DIRECTIONS — Copy all lines below containing "must".

DATA IN THIS EXERCISE —
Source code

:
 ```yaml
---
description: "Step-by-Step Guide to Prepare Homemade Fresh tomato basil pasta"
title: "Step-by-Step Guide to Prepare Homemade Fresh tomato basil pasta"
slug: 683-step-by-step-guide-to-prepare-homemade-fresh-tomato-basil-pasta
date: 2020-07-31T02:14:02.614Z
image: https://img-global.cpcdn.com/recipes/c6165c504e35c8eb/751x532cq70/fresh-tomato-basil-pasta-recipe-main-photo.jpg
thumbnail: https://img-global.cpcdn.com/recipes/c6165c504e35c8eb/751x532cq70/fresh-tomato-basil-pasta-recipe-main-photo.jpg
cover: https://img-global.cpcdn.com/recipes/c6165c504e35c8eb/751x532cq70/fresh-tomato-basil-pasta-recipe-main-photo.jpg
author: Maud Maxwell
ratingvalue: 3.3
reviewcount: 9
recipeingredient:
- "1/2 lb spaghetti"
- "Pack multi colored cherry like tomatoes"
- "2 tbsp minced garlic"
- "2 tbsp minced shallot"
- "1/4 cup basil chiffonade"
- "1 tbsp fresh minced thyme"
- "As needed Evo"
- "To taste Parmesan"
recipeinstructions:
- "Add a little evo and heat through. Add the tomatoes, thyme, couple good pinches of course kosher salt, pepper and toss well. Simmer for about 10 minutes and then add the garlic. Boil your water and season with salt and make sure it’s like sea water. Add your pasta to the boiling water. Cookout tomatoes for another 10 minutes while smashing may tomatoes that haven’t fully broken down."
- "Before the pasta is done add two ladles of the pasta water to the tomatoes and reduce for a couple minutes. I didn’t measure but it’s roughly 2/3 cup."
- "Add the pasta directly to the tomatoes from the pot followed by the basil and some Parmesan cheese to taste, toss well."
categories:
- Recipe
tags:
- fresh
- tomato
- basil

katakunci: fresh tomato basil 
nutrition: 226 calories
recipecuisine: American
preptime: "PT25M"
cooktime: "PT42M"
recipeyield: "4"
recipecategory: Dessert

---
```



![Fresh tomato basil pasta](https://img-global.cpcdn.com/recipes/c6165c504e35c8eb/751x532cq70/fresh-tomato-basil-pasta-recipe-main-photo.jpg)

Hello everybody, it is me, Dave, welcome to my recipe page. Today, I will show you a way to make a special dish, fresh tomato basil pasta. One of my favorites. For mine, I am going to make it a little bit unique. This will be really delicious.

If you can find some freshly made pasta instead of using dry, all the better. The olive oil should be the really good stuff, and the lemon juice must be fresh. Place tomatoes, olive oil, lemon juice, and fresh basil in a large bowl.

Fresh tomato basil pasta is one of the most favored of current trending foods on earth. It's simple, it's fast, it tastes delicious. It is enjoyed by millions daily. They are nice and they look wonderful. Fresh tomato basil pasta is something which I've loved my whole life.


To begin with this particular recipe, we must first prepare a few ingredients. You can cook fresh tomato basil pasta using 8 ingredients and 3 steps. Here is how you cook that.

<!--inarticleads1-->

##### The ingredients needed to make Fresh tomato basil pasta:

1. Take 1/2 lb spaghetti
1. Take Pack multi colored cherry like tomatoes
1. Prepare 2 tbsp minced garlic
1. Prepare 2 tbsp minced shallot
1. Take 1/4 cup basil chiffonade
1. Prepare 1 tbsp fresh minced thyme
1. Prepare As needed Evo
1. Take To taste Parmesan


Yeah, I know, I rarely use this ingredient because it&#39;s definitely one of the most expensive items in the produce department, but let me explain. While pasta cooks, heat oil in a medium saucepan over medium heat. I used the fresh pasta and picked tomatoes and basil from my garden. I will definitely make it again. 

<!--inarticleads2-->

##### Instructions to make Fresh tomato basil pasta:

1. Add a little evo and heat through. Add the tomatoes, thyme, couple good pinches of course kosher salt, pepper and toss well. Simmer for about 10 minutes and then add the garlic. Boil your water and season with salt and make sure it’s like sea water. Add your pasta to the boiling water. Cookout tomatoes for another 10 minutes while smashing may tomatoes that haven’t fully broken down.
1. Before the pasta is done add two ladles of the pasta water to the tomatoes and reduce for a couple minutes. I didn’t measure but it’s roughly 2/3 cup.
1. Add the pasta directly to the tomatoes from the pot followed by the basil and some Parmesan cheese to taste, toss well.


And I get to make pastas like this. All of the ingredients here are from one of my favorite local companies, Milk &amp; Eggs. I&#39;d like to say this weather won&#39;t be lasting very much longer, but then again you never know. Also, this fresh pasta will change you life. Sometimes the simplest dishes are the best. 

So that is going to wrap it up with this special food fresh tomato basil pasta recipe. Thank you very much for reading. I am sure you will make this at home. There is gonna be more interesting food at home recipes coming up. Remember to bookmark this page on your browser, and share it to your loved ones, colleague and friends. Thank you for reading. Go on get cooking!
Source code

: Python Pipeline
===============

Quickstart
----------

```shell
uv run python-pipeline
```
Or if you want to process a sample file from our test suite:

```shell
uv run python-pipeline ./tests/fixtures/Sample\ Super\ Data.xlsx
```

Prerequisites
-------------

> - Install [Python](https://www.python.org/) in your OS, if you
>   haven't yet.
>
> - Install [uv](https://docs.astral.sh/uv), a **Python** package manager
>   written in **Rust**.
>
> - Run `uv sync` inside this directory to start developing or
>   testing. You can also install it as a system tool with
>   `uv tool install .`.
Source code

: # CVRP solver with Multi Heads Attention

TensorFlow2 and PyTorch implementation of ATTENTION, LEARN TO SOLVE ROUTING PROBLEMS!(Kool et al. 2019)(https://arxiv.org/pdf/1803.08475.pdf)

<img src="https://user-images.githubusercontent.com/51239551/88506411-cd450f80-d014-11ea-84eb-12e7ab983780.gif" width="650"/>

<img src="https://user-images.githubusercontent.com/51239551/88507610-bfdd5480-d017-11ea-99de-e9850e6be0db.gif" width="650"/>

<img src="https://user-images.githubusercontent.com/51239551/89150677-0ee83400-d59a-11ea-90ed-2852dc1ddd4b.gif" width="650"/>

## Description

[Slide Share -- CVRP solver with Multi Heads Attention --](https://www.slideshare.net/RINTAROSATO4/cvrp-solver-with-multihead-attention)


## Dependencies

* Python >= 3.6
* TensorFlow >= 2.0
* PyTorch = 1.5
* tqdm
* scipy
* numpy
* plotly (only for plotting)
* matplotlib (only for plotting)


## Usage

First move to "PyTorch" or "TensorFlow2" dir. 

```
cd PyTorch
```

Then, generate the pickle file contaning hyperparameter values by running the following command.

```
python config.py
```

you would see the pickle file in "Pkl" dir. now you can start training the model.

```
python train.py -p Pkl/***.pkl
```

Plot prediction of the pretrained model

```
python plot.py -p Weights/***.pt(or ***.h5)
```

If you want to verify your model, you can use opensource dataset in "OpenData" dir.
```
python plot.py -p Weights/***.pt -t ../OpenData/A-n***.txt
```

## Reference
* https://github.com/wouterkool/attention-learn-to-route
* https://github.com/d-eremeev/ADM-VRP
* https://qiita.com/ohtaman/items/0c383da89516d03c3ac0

TASK OUTPUT —
If you can find some freshly made pasta instead of using dry, all the better. The olive oil should be the really good stuff, and the lemon juice must be fresh. Place tomatoes, olive oil, lemon juice, and fresh basil in a large bowl.
To begin with this particular recipe, we must first prepare a few ingredients. You can cook fresh tomato basil pasta using 8 ingredients and 3 steps. Here is how you cook that.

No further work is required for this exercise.